Portfolio optimisation and capital allocation

“It is important that we direct our resources, both financial and human capital, towards the business segments, which generate or, have the potential to generate the highest returns. To date, significant progress has been made on the disposal of certain non-core brands within HPC. In addition, focused initiatives are under way to optimise current working capital levels,” Tiger Brands said.

A detailed capital allocation framework review and portfolio rationalisation exercise was also under way, with a further update expected during the the year.

“While no sale has been concluded in terms of the Deciduous Fruit business, operations have been extended for another season as we continue to explore optimal solutions for this business,” it added.

Market and trading environment overview

Tiger Brands said that given the slow start to the year, much of which was a function of the internal headwinds the company had been facing, as well as a continuation of the under-performance of the last nine months of 2023, operating income for the six months ending March, 31, 2024 was expected to be flat to lower, relative to the same period last year.

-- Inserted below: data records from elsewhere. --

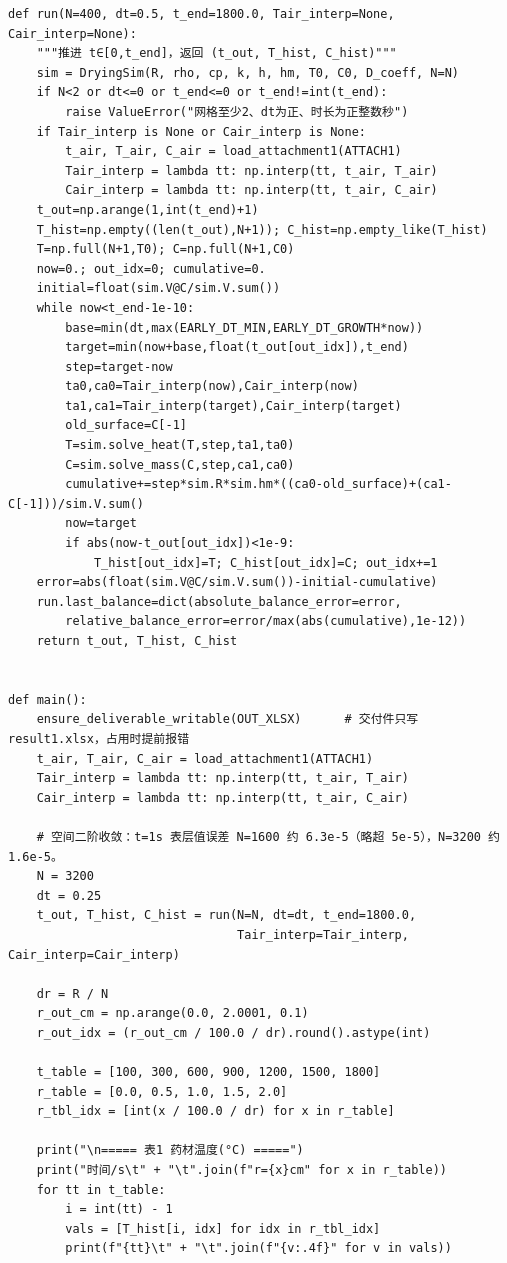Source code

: \documentclass[12pt,a4paper]{ctexart}
\begin{document}
\begin{lstlisting}[caption={solve\_problem1.py }]
def run(N=400, dt=0.5, t_end=1800.0, Tair_interp=None, Cair_interp=None):
    """推进 t∈[0,t_end]，返回 (t_out, T_hist, C_hist)"""
    sim = DryingSim(R, rho, cp, k, h, hm, T0, C0, D_coeff, N=N)
    if N<2 or dt<=0 or t_end<=0 or t_end!=int(t_end):
        raise ValueError("网格至少2、dt为正、时长为正整数秒")
    if Tair_interp is None or Cair_interp is None:
        t_air, T_air, C_air = load_attachment1(ATTACH1)
        Tair_interp = lambda tt: np.interp(tt, t_air, T_air)
        Cair_interp = lambda tt: np.interp(tt, t_air, C_air)
    t_out=np.arange(1,int(t_end)+1)
    T_hist=np.empty((len(t_out),N+1)); C_hist=np.empty_like(T_hist)
    T=np.full(N+1,T0); C=np.full(N+1,C0)
    now=0.; out_idx=0; cumulative=0.
    initial=float(sim.V@C/sim.V.sum())
    while now<t_end-1e-10:
        base=min(dt,max(EARLY_DT_MIN,EARLY_DT_GROWTH*now))
        target=min(now+base,float(t_out[out_idx]),t_end)
        step=target-now
        ta0,ca0=Tair_interp(now),Cair_interp(now)
        ta1,ca1=Tair_interp(target),Cair_interp(target)
        old_surface=C[-1]
        T=sim.solve_heat(T,step,ta1,ta0)
        C=sim.solve_mass(C,step,ca1,ca0)
        cumulative+=step*sim.R*sim.hm*((ca0-old_surface)+(ca1-C[-1]))/sim.V.sum()
        now=target
        if abs(now-t_out[out_idx])<1e-9:
            T_hist[out_idx]=T; C_hist[out_idx]=C; out_idx+=1
    error=abs(float(sim.V@C/sim.V.sum())-initial-cumulative)
    run.last_balance=dict(absolute_balance_error=error,
        relative_balance_error=error/max(abs(cumulative),1e-12))
    return t_out, T_hist, C_hist


def main():
    ensure_deliverable_writable(OUT_XLSX)      # 交付件只写 result1.xlsx，占用时提前报错
    t_air, T_air, C_air = load_attachment1(ATTACH1)
    Tair_interp = lambda tt: np.interp(tt, t_air, T_air)
    Cair_interp = lambda tt: np.interp(tt, t_air, C_air)

    # 空间二阶收敛：t=1s 表层值误差 N=1600 约 6.3e-5（略超 5e-5），N=3200 约 1.6e-5。
    N = 3200
    dt = 0.25
    t_out, T_hist, C_hist = run(N=N, dt=dt, t_end=1800.0,
                                Tair_interp=Tair_interp, Cair_interp=Cair_interp)

    dr = R / N
    r_out_cm = np.arange(0.0, 2.0001, 0.1)
    r_out_idx = (r_out_cm / 100.0 / dr).round().astype(int)

    t_table = [100, 300, 600, 900, 1200, 1500, 1800]
    r_table = [0.0, 0.5, 1.0, 1.5, 2.0]
    r_tbl_idx = [int(x / 100.0 / dr) for x in r_table]

    print("\n===== 表1 药材温度(°C) =====")
    print("时间/s\t" + "\t".join(f"r={x}cm" for x in r_table))
    for tt in t_table:
        i = int(tt) - 1
        vals = [T_hist[i, idx] for idx in r_tbl_idx]
        print(f"{tt}\t" + "\t".join(f"{v:.4f}" for v in vals))


\end{lstlisting}
\end{document}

The second quarter recovery remained largely dependent on improved trading before Easter.

The company reassured investors that “management is focused on restructuring the business for the long term and believes that the current restructuring efforts will start to gain momentum in the second half of the year”.

However, markets reacted negatively on Thursday, which saw the share price end the day 3.59% lower at R202.91.

This as in the past six months, the share price has surged 29.32% and is up 4.56% in the year to date.

Of note, the share price has only fallen 1.57% in the past three years despite the challenges of Covid-19, geopolitical volatility that disrupted supply chains and caused a spike in prices, rate hikes in the face of high inflation and surging food prices, among other factors.

This after its reputation was shredded in 2018 after its meat division’s Enterprise Foods brand was at the centre of a listeriosis outbreak in South Africa, which claimed roughly 200 lives.

There is a class action lawsuit on the cards against Tiger Brands, with lawyers muscling up on documentation and evidence.